------ The data ------
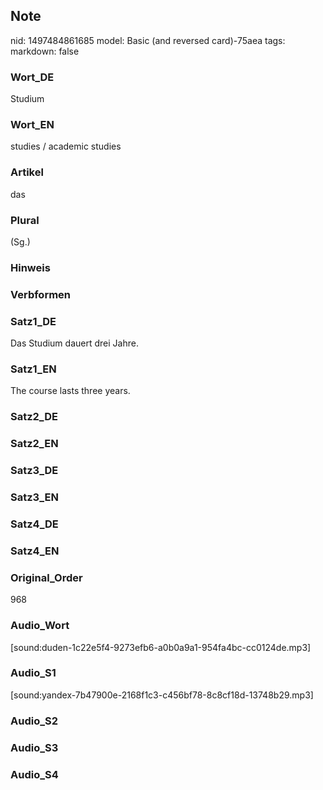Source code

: ## Note
nid: 1497484861685
model: Basic (and reversed card)-75aea
tags: 
markdown: false

### Wort_DE
Studium

### Wort_EN
studies / academic studies

### Artikel
das

### Plural
(Sg.)

### Hinweis


### Verbformen


### Satz1_DE
Das Studium dauert drei Jahre.

### Satz1_EN
The course lasts three years.

### Satz2_DE


### Satz2_EN


### Satz3_DE


### Satz3_EN


### Satz4_DE


### Satz4_EN


### Original_Order
968

### Audio_Wort
[sound:duden-1c22e5f4-9273efb6-a0b0a9a1-954fa4bc-cc0124de.mp3]

### Audio_S1
[sound:yandex-7b47900e-2168f1c3-c456bf78-8c8cf18d-13748b29.mp3]

### Audio_S2


### Audio_S3


### Audio_S4


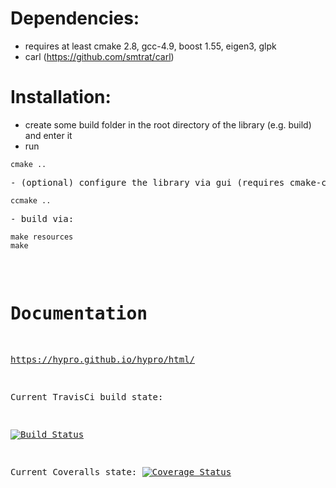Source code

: # Dependencies:
- requires at least cmake 2.8, gcc-4.9, boost 1.55, eigen3, glpk
- carl (https://github.com/smtrat/carl)

# Installation:
- create some build folder in the root directory of the library (e.g. build) and enter it
- run 
<pre><code>cmake ..</code><pre>
- (optional) configure the library via gui (requires cmake-curses-gui):
<pre><code>ccmake ..</code><pre>
- build via: <pre><code>make resources
make</code></pre>

# Documentation
https://hypro.github.io/hypro/html/


Current TravisCi build state: 

[![Build Status](https://travis-ci.org/hypro/hypro.svg?branch=master)](https://travis-ci.org/hypro/hypro)

Current Coveralls state:
[![Coverage Status](https://coveralls.io/repos/github/hypro/hypro/badge.svg)](https://coveralls.io/github/hypro/hypro)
------
Problem statement:
The response should restate the material above word for word and contain no pictures.

Solution for this problem:
Source code

: ## Note
nid: 1497484861685
model: Basic (and reversed card)-75aea
tags: 
markdown: false

### Wort_DE
Studium

### Wort_EN
studies / academic studies

### Artikel
das

### Plural
(Sg.)

### Hinweis


### Verbformen


### Satz1_DE
Das Studium dauert drei Jahre.

### Satz1_EN
The course lasts three years.

### Satz2_DE


### Satz2_EN


### Satz3_DE


### Satz3_EN


### Satz4_DE


### Satz4_EN


### Original_Order
968

### Audio_Wort
[sound:duden-1c22e5f4-9273efb6-a0b0a9a1-954fa4bc-cc0124de.mp3]

### Audio_S1
[sound:yandex-7b47900e-2168f1c3-c456bf78-8c8cf18d-13748b29.mp3]

### Audio_S2


### Audio_S3


### Audio_S4


Source code

: # Dependencies:
- requires at least cmake 2.8, gcc-4.9, boost 1.55, eigen3, glpk
- carl (https://github.com/smtrat/carl)

# Installation:
- create some build folder in the root directory of the library (e.g. build) and enter it
- run 
<pre><code>cmake ..</code><pre>
- (optional) configure the library via gui (requires cmake-curses-gui):
<pre><code>ccmake ..</code><pre>
- build via: <pre><code>make resources
make</code></pre>

# Documentation
https://hypro.github.io/hypro/html/


Current TravisCi build state: 

[![Build Status](https://travis-ci.org/hypro/hypro.svg?branch=master)](https://travis-ci.org/hypro/hypro)

Current Coveralls state:
[![Coverage Status](https://coveralls.io/repos/github/hypro/hypro/badge.svg)](https://coveralls.io/github/hypro/hypro)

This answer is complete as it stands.